Astronomers find origins of "galactic cannibalism" with discovery of ancient dark matter halo
Astronomers have detected what they believe to be one of the earliest instances of "galactic cannibalism" — when one galaxy consumes one of its smaller neighbors — in an ultrafaint dwarf galaxy called Tucana II. The findings stem from the discovery of an ancient dark matter halo, located in a galaxy 163,000 light years from Earth.
Tucana II is just one of dozens of dwarf galaxies surrounding the Milky Way. They are thought to be artifacts left over from the first galaxies in the universe — and Tucana II is among the most primitive of them.
In a new study, published Monday in the journal Nature Astronomy, astrophysicists report detecting nine previously unknown stars at the edge of Tucana II, using the SkyMapper Telescope in Australia and the Magellan Telescopes in Chile. The stars are shockingly far away from its center but remain in the small galaxy's gravitational pull.
The configuration of stars provides the first evidence that the galaxy contains an extended dark matter halo — a region of matter three to five times larger than scientists originally believed — in order to keep a gravitational hold on its distant stars.
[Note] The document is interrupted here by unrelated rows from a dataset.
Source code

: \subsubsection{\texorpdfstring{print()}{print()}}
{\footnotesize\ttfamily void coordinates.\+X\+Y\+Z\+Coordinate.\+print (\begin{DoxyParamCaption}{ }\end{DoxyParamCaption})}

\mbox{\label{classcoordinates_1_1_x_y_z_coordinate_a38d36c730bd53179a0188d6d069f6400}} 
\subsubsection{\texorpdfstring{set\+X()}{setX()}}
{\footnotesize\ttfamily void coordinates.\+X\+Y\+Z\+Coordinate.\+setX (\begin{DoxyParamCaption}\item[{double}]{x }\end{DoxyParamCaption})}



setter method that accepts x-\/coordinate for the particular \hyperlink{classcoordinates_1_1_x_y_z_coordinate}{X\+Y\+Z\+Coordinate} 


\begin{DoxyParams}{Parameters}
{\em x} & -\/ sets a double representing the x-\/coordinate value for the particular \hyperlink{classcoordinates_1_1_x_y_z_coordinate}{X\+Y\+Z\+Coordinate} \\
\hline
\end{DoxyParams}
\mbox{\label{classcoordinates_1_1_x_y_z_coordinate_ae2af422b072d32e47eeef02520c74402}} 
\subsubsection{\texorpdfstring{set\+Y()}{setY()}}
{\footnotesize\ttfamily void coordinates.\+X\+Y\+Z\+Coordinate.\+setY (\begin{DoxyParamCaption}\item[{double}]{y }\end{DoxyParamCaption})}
The findings suggest that the earliest galaxies in the universe were much more massive than previously believed.
"Tucana II has a lot more mass than we thought, in order to bound these stars that are so far away," one of the authors of the study, MIT graduate student Anirudh Chiti, said in a statement. "This means that other relic first galaxies probably have these kinds of extended halos too."
Every galaxy is believed to be held together by a halo of dark matter, a type of hypothetical matter thought to make up over 85% of the universe, MIT News explains. But the new findings represent the first time one has been detected in an ultrafaint dwarf galaxy.
"Without dark matter, galaxies would just fly apart," Chiti said. "[Dark matter] is a crucial ingredient in making a galaxy and holding it together."
Scientists also found that these far-flung stars are older than the stars at Tucana II's core — the first evidence of such an imbalance in this type of galaxy. Their discovery points to the possibility that the galaxy could be the product of one of the first mergers between two galaxies in the universe, which scientists refer to as "galactic cannibalism."
"We may be seeing the first signature of galactic cannibalism," said MIT Professor Anna Frebel. "One galaxy may have eaten one of its slightly smaller, more primitive neighbors, that then spilled all its stars into the outskirts."
Using a telescope's imaging filter, astronomers are able to study the metal content of a galaxy's stars to determine just how primitive it is. They had previously found stars at Tucana II's core with such low metal content that the galaxy was identified as the most chemically primitive of the known ultrafaint dwarf galaxies.
New research found the outer stars were three times more metal-poor than the ones at the center, making them even more primitive.
"This probably also means that the earliest galaxies formed in much larger dark matter halos than previously thought," Frebel said. "We have thought that the first galaxies were the tiniest, wimpiest galaxies. But they actually may have been several times larger than we thought, and not so tiny after all."
An early galactic merger is one likely explanation for the imbalance. Galactic cannibalism occurs "constantly" across today's universe, according to MIT News, but mergers in the early universe are not so certain.
"Tucana II will eventually be eaten by the Milky Way, no mercy," Frebel said. "And it turns out this ancient galaxy may have its own cannibalistic history."
The team hopes to use their approach to discover even older, more distant stars in other ultrafaint dwarf galaxies.